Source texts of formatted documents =
============

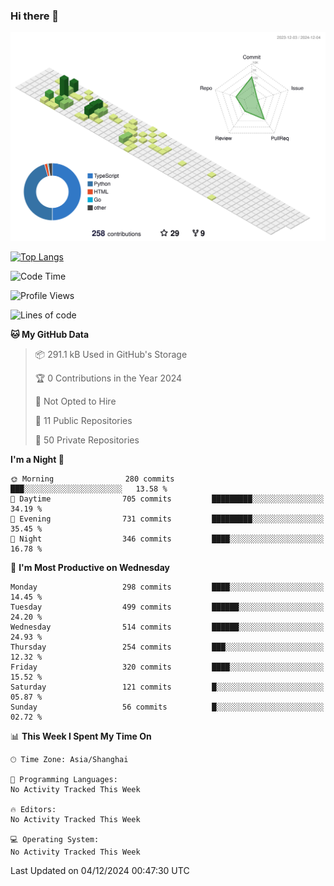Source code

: ### Hi there 👋

![](./profile-3d-contrib/profile-green-animate.svg)

 

[![Top Langs](https://github-readme-stats.vercel.app/api/top-langs/?username=fly2tomato)](https://github.com/anuraghazra/github-readme-stats)


 

<!--START_SECTION:waka-->
![Code Time](http://img.shields.io/badge/Code%20Time-5%20hrs%2042%20mins-blue)

![Profile Views](http://img.shields.io/badge/Profile%20Views-0-blue)

![Lines of code](https://img.shields.io/badge/From%20Hello%20World%20I%27ve%20Written-522.1%20thousand%20lines%20of%20code-blue)

**🐱 My GitHub Data** 

> 📦 291.1 kB Used in GitHub's Storage 
 > 
> 🏆 0 Contributions in the Year 2024
 > 
> 🚫 Not Opted to Hire
 > 
> 📜 11 Public Repositories 
 > 
> 🔑 50 Private Repositories 
 > 
**I'm a Night 🦉** 

```text
🌞 Morning                280 commits         ███░░░░░░░░░░░░░░░░░░░░░░   13.58 % 
🌆 Daytime                705 commits         █████████░░░░░░░░░░░░░░░░   34.19 % 
🌃 Evening                731 commits         █████████░░░░░░░░░░░░░░░░   35.45 % 
🌙 Night                  346 commits         ████░░░░░░░░░░░░░░░░░░░░░   16.78 % 
```
📅 **I'm Most Productive on Wednesday** 

```text
Monday                   298 commits         ████░░░░░░░░░░░░░░░░░░░░░   14.45 % 
Tuesday                  499 commits         ██████░░░░░░░░░░░░░░░░░░░   24.20 % 
Wednesday                514 commits         ██████░░░░░░░░░░░░░░░░░░░   24.93 % 
Thursday                 254 commits         ███░░░░░░░░░░░░░░░░░░░░░░   12.32 % 
Friday                   320 commits         ████░░░░░░░░░░░░░░░░░░░░░   15.52 % 
Saturday                 121 commits         █░░░░░░░░░░░░░░░░░░░░░░░░   05.87 % 
Sunday                   56 commits          █░░░░░░░░░░░░░░░░░░░░░░░░   02.72 % 
```


📊 **This Week I Spent My Time On** 

```text
🕑︎ Time Zone: Asia/Shanghai

💬 Programming Languages: 
No Activity Tracked This Week

🔥 Editors: 
No Activity Tracked This Week

💻 Operating System: 
No Activity Tracked This Week
```


 Last Updated on 04/12/2024 00:47:30 UTC
<!--END_SECTION:waka-->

============

Task prompt = List the lines of the records where "shields" occurs.

Answer to the exercise =
![Code Time](http://img.shields.io/badge/Code%20Time-5%20hrs%2042%20mins-blue)
![Profile Views](http://img.shields.io/badge/Profile%20Views-0-blue)
![Lines of code](https://img.shields.io/badge/From%20Hello%20World%20I%27ve%20Written-522.1%20thousand%20lines%20of%20code-blue)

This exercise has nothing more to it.